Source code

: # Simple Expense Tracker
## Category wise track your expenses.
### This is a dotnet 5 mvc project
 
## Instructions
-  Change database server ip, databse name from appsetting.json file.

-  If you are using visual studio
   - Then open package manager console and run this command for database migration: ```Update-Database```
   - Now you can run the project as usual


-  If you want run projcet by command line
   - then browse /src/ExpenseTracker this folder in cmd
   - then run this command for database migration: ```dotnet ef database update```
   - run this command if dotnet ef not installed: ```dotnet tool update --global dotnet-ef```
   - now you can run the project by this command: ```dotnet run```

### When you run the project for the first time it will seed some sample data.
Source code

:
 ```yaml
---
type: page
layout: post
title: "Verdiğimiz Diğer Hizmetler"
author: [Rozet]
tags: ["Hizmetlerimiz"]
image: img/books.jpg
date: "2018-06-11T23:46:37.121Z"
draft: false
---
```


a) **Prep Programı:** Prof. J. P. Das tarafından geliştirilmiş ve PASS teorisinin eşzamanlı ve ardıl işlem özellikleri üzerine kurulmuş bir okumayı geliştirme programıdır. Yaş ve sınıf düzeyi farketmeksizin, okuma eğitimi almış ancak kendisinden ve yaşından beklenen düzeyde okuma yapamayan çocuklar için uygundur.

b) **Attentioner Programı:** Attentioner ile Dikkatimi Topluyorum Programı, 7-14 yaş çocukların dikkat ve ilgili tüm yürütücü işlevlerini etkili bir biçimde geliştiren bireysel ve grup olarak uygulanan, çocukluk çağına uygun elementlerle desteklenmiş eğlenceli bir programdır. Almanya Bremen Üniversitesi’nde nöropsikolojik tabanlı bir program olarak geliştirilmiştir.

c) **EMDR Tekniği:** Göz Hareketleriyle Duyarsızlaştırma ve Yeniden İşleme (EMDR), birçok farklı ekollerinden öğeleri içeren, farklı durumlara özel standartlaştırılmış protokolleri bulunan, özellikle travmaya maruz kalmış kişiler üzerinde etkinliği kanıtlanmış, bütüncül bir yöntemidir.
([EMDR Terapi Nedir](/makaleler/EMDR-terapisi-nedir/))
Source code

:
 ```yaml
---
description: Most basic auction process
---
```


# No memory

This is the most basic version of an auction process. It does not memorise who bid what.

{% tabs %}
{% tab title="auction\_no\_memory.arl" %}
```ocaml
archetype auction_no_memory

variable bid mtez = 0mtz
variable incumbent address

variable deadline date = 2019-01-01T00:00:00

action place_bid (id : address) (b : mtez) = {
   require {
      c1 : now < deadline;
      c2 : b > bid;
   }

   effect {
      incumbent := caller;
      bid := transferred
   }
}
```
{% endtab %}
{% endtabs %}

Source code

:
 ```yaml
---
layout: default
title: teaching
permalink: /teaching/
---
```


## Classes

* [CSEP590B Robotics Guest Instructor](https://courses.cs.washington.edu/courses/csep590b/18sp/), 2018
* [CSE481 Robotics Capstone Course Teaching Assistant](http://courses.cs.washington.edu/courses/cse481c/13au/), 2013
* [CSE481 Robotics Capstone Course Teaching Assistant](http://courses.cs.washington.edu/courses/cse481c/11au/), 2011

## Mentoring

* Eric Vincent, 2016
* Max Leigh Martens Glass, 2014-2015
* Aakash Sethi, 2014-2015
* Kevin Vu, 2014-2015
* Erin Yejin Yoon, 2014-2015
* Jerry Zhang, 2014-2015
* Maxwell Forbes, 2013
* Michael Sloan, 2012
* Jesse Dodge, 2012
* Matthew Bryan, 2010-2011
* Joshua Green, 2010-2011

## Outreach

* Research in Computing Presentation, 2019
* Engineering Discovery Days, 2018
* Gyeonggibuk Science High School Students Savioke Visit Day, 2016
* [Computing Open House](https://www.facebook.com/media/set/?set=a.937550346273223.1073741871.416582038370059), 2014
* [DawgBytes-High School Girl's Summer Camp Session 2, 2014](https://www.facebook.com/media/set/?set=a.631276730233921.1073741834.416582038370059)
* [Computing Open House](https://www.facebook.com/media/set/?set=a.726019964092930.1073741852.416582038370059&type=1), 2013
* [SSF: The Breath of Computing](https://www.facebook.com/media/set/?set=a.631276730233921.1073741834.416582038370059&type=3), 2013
━━━━━━━━━━━━━━━━━━━━━━━━━━━━━━
Show each line of the material that includes the string "High" by copying it.

Exercise output —
* Gyeonggibuk Science High School Students Savioke Visit Day, 2016
* [DawgBytes-High School Girl's Summer Camp Session 2, 2014](https://www.facebook.com/media/set/?set=a.631276730233921.1073741834.416582038370059)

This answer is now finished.